Amber Wood of Bourbonnais, senior, Social Work:
‘We’re still part of the people who are upstairs.’
“The slave dungeon was bleak and gross. The rest of the castle was beautiful. Upstairs, the mayor lived. They had a school and a church. People had parties there. It’s a direct reflection of where we are today, content with people who are miserable living right next to us. I’m grappling with my place in this issue as a white person. We’re still part of the people who are upstairs.
“For the biodigester, we dug a hole and made cement to hold the bricks together. What I loved about working on this is that it was through Global Health Brigades so you collaborate with community members and avoid the savior complex.
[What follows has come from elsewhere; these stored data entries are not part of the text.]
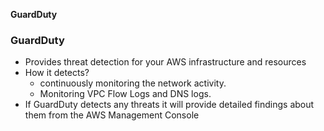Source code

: **GuardDuty**


### GuardDuty
- Provides threat detection for your AWS infrastructure and resources
- How it detects?
  - continuously monitoring the network activity.
  - Monitoring VPC Flow Logs and DNS logs.
- If GuardDuty detects any threats it will provide detailed findings about them from the AWS Management Console
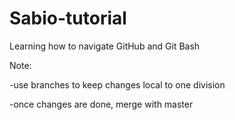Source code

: # Sabio-tutorial
Learning how to navigate GitHub and Git Bash 

Note:

  -use branches to keep changes local to one division
  
  -once changes are done, merge with master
As a social worker, that’ll be super beneficial.
“We did a lot of work in advance, listening to about 15 podcasts on race and culture, which really helped. The people from Ghana who we worked with told us at the end of the trip that we were one of the most culturally competent groups they’d ever worked with. At first I thought, that’s awesome! But then I thought, what does that mean about everyone else who’s been here? We were just treating people like basic humans.”
Dawn Harrison of Monee, senior, Social Work:
‘We were there to empower them, but they empowered us.’
“I needed to go. To have your feet on the ground where your ancestors walked .... wow. To walk through the Last Bath, which was the river they walked through, and to see the Door of No Return at the slave dungeons, which they called castles. But they’re not castles if there are slaves there. I was a ball of emotions. How do you process a raw emotional journey? I’m still processing.
“We worked with local artisans who showed us how to lay bricks for the biodigesters. One day, I stacked bricks with a little boy from the community. What we were helping to build would replace what they had, which was one concrete building with seven toilets for men and seven toilets for women. We live in excess. They use everything, even the top of a water bottle, even the rainwater. And they were happy! We were there to empower them, but they empowered us.
“These people in Ghana had never seen a predominantly African-American group. We’d go into a classroom and the kids would come up and embrace us. I’ve never gone somewhere where you feel unconditional love and appreciation.
“They know who they are and from whence they come. We had to be taught. I think that’s the biggest difference.”